Zucker will be taking over a CNN in flux. Outgoing president Jim Walton, who officially steps down at the end of the year, helped make CNN a healthy, profitable division of Time Warner, with its digital and international operations growing rapidly. But the TV network has struggled in the ratings this year as consumers of straightforward hard news have moved elsewhere. Ratings in the spring dropped to their lowest point in two decades and the station frequently falls far behind more partisan cable news networks MSNBC and leader Fox News.
"Just because you aren't partisan doesn't mean you can't be exciting," Zucker said during a press conference Thursday after the official announcement of his hiring. "We need more passion and fans. That shouldn't be mistaken for partisanship."
"CNN does not have an identity problem," Kent added. "We've had execution problems."
Zucker wasn't ready to offer specific critiques of current CNN talent. "That would be unfair," he said, noting he just joined the company.
Bill Carroll, a TV analyst for Katz Media Group, which provides services to TV and radio stations, said CNN needs a leader who has both news and entertainment experience.
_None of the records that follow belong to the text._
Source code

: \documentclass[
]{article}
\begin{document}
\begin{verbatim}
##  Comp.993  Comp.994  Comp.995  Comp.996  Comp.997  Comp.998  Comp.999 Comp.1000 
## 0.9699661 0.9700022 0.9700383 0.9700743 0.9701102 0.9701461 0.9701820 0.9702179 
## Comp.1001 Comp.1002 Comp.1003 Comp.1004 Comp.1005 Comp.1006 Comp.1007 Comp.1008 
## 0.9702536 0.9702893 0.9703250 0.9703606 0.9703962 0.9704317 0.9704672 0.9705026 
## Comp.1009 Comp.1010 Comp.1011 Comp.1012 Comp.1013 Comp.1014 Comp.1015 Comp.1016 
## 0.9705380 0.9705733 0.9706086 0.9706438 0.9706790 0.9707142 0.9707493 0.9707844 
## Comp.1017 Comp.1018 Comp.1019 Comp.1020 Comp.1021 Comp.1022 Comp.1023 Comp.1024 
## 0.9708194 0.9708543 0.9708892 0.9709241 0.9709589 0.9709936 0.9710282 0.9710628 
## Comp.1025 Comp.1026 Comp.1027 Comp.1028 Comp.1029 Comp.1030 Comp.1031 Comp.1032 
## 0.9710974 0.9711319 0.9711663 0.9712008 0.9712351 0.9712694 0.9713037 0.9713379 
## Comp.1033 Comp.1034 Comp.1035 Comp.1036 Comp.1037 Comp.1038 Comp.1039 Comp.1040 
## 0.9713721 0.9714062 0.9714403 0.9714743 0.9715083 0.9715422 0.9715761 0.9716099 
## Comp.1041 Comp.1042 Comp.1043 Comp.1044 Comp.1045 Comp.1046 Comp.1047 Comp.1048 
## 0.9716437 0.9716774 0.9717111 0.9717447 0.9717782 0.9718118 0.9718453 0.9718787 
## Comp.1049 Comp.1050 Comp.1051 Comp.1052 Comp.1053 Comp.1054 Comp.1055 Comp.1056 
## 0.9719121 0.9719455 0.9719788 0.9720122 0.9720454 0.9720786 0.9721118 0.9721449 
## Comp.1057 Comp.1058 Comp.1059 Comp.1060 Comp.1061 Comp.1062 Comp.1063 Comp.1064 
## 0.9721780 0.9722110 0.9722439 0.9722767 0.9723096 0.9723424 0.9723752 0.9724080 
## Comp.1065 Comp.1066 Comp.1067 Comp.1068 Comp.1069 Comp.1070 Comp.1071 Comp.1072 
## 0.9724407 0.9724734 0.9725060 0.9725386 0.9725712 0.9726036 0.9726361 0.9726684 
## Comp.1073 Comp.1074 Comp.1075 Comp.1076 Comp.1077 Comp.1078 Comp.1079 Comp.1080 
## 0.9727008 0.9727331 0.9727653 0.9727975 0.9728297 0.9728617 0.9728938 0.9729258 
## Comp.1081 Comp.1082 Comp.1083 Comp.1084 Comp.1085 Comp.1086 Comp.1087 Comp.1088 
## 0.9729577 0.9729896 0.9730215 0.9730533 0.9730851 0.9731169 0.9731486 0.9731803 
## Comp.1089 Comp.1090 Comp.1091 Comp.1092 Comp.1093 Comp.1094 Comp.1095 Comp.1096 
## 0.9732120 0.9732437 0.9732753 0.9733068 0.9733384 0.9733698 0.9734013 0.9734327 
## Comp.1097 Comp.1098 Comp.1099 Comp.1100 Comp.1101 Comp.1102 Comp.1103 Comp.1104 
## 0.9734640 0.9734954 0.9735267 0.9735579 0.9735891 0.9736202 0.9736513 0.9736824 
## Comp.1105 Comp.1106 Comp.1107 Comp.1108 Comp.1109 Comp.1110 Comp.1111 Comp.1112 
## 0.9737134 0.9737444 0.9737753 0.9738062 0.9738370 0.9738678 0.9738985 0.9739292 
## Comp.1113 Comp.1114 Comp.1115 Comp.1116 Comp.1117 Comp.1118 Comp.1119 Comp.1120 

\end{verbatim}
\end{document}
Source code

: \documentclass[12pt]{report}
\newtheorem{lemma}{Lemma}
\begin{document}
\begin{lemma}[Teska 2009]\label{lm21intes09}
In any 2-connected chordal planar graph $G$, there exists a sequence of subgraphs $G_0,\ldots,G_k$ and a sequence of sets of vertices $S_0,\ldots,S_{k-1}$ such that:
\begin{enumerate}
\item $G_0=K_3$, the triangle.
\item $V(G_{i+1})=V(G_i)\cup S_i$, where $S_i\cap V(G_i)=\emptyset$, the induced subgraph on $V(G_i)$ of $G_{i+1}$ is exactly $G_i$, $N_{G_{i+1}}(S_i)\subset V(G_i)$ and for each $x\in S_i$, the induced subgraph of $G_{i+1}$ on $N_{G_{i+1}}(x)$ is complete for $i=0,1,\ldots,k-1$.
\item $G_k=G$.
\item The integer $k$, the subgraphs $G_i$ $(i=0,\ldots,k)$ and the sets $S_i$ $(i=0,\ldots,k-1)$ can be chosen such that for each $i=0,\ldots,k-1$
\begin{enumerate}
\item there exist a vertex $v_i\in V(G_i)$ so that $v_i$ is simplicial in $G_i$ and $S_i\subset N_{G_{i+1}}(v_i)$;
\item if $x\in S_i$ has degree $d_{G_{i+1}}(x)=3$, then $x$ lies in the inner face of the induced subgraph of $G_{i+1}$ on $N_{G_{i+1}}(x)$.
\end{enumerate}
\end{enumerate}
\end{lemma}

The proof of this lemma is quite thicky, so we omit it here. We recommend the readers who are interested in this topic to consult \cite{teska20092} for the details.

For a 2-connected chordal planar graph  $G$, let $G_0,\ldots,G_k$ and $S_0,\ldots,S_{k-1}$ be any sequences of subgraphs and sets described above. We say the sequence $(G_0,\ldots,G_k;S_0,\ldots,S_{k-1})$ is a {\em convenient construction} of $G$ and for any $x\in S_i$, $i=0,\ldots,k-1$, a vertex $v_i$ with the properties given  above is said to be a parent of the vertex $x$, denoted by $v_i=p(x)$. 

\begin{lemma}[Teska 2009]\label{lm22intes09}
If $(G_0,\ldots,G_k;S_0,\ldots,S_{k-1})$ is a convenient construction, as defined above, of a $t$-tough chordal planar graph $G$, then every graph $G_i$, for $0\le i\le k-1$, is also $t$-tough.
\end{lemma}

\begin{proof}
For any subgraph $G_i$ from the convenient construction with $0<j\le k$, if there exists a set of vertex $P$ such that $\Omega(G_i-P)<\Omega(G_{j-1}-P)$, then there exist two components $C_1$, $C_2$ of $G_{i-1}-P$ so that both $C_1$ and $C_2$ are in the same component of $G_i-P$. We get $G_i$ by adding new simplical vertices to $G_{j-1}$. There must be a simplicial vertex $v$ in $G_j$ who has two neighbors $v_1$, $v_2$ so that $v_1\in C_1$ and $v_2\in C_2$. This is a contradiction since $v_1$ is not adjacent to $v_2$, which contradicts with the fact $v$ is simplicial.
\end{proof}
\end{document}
Zucker fits that bill.
But he said Zucker has his work cut out for him with CNN: "It's hard to turn a cruise ship in the middle of a river."
Rich Hanley, journalism professor at Quinnipiac University in Hamden, Conn., said Zucker will have to make bold moves quickly to gain confidence above and below him.
"Zucker has to deliver the goods," Hanley said. "He's going to be under a lot of pressure to improve the ratings and transform CNN from a place where you go only for breaking news to a place where you go every day."
Over the years, past CNN executives have tried and failed to do just that.
Recently, CNN hired travel and food expert Anthony Bourdain and documentary filmmaker Morgan Spurlock to create weekend programming starting next year, using outside production companies. As it starts to outsource long-form news production, CNN has scaled back its own documentary division.
Zucker said CNN's competition isn't just MSNBC and Fox News, but other basic cable networks that cater to a similar audience thirsting for information. He didn't name specific networks but channels such as Discovery, History and A&E have thrived with shows such as "Pawn Stars" and "Duck Dynasty."
Kent noted that in the past, CNN has tried programs about sports, fashion and technology.
"News is more than just politics and war," Zucker said. "We're not going to stray from the journalism that is the hallmark of CNN and the breaking news that CNN has owned for 32 years. But at the same time, we live in a world where nonfiction programming comes in many forms."